Lui, abituato ai suoni lontani di Charleston e ai torbidi eccessi dell’età del Jazz, si troverebbe a scrivere frasi disperatamente poetiche su uno smartphone ultimo modello che si surriscalda dopo venti minuti. Gli verrebbe voglia di sedersi in un bar per osservare la gente – ma lo immagino sconcertato di fronte ai selfie, ai filtri, alle storie Instagram, e tutto quel desiderio spasmodico di fissare la propria immagine in un attimo di eterno che eterno non è mai.
Chissà, magari si metterebbe a rivisitare il suo “grande Gatsby” dentro un loft di Brooklyn, con i murales alle pareti e la musica trap che rimbomba dagli auricolari di qualche ventenne. Si chiederebbe dove sia finita la dolcezza impacciata dello sguardo diretto, ora sostituita da cuoricini e faccine digitali. E probabilmente farebbe un sospiro, con quello sguardo un po’ malinconico che si concede chi, in fondo, ha sempre creduto in un’idea di romanticismo difficile da realizzare.
Ma sono certo che, come in ogni epoca, anche in questa riuscirebbe a trovare la sua nicchia di sogno: una sera, forse, si ritirerebbe in un piccolo jazz club, uno di quei posti sperduti nel caos urbano dove la luce è soffusa e le note di un sax incantano l’aria. E lì, sentendosi finalmente a casa, scriverebbe di un senso di speranza un po’ amara, tipica di chi conosce il fascino dell’illusione. Magari rivedendo, nelle vite frenetiche dei giovani artisti seduti ai tavoli, un barlume di quell’energia luminosa che tanto aveva amato nei saloni sfavillanti della sua epoca.
In fondo, Fitzgerald ha sempre saputo flirtare con lo spirito dei tempi, oscillando tra un lucido disincanto e la più ardente delle speranze.
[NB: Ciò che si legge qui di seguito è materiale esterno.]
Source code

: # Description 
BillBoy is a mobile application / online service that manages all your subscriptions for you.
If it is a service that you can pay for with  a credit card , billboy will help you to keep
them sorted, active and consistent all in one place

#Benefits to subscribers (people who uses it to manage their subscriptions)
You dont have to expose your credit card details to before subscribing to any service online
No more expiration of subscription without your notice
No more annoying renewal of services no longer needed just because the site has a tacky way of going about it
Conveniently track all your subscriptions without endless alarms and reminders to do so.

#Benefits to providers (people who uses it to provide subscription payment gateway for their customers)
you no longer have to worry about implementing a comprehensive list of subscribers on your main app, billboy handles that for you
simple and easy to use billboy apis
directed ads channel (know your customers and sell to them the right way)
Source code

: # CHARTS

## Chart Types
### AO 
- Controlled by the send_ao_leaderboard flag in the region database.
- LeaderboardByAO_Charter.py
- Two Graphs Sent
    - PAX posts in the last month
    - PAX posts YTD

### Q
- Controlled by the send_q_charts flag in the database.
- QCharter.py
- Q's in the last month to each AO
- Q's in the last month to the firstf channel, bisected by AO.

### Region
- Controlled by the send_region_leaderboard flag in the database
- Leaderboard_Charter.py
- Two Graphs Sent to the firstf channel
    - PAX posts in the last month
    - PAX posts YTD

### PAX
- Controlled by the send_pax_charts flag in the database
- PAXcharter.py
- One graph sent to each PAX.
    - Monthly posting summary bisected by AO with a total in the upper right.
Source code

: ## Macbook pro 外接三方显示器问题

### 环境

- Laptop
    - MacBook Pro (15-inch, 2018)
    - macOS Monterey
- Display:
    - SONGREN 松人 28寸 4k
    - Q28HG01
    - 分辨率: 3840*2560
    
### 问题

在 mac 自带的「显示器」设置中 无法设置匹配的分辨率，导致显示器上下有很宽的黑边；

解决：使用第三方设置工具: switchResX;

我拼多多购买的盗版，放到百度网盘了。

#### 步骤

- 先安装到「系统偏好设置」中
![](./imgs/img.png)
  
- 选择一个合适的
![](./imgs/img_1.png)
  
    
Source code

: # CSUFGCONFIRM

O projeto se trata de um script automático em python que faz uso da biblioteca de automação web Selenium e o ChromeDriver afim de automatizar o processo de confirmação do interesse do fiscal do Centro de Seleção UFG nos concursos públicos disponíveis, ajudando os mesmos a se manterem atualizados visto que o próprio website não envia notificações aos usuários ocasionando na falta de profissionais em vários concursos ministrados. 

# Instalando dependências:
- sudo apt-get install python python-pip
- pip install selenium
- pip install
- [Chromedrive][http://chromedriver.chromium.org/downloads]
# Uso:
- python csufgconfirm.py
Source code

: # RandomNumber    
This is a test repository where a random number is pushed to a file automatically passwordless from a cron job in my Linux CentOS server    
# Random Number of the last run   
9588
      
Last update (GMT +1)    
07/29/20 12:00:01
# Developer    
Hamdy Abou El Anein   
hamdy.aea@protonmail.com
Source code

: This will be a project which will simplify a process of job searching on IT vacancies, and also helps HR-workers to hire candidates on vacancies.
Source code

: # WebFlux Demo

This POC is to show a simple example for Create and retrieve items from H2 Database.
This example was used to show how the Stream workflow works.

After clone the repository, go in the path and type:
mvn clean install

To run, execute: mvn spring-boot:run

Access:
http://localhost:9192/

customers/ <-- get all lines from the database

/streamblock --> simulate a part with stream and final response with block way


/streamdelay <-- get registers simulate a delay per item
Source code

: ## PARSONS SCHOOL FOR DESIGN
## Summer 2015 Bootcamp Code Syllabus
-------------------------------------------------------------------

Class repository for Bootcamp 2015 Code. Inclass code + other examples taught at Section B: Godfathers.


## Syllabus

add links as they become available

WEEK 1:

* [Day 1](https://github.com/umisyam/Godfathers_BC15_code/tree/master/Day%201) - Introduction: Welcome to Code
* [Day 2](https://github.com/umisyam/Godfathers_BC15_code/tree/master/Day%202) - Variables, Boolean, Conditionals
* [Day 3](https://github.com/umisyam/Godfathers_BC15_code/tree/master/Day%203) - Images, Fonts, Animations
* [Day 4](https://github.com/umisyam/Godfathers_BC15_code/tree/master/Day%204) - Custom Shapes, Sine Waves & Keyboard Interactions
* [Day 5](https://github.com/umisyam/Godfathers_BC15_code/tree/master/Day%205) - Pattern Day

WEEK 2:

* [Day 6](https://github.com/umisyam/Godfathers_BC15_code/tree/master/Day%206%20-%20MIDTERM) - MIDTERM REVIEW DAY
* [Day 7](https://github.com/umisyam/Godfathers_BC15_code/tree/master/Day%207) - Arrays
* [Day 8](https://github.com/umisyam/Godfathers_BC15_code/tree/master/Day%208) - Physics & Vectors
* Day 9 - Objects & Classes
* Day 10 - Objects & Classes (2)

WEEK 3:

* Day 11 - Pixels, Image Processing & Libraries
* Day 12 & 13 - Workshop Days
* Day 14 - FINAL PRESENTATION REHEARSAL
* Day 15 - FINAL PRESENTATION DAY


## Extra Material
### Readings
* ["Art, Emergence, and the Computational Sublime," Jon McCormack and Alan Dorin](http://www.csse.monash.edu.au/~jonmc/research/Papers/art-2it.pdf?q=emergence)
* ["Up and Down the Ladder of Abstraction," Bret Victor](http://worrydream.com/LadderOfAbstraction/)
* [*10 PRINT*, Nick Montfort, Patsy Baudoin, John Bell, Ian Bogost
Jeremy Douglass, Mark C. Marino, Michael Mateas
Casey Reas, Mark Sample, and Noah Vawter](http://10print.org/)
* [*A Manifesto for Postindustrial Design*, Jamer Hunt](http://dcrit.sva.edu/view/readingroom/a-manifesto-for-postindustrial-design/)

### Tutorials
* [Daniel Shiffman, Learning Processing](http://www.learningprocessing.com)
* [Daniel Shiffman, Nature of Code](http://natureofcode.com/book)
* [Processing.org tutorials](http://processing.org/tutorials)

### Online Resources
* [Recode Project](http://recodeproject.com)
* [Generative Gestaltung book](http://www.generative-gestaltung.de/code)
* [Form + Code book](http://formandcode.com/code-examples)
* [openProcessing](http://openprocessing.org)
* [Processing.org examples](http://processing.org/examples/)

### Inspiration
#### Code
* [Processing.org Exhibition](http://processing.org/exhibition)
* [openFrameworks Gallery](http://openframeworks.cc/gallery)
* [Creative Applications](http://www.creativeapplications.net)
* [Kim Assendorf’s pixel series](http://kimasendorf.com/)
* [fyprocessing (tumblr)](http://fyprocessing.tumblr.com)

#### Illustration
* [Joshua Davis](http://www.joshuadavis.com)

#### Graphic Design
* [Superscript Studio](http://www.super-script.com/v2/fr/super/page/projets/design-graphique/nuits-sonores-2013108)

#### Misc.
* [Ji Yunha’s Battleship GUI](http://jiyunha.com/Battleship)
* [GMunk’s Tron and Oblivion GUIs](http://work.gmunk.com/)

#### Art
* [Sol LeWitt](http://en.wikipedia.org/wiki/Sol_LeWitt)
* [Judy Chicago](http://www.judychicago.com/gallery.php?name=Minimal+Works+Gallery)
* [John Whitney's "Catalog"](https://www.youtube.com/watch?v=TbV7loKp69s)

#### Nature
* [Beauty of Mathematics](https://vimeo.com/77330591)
Forse alla fine, dopo essersi lamentato un po’ dei troppi grattacieli, dei troppi hashtag e dei troppi caffè americani annacquati, prenderebbe il taccuino – o forse un tablet, chi lo sa – e comincerebbe a scrivere un nuovo romanzo. E noi, come spettatori dentro una magia alla Woody Allen, lo osserveremmo incantati, chiedendoci se in fondo le cose, più che cambiare, non si ripetano solo in un ciclo bizzarro di nostalgia e desiderio di futuro. E magari, mentre riflettiamo, anche noi ci sentiremmo parte di una storia che in qualche modo appartiene a tutte le epoche.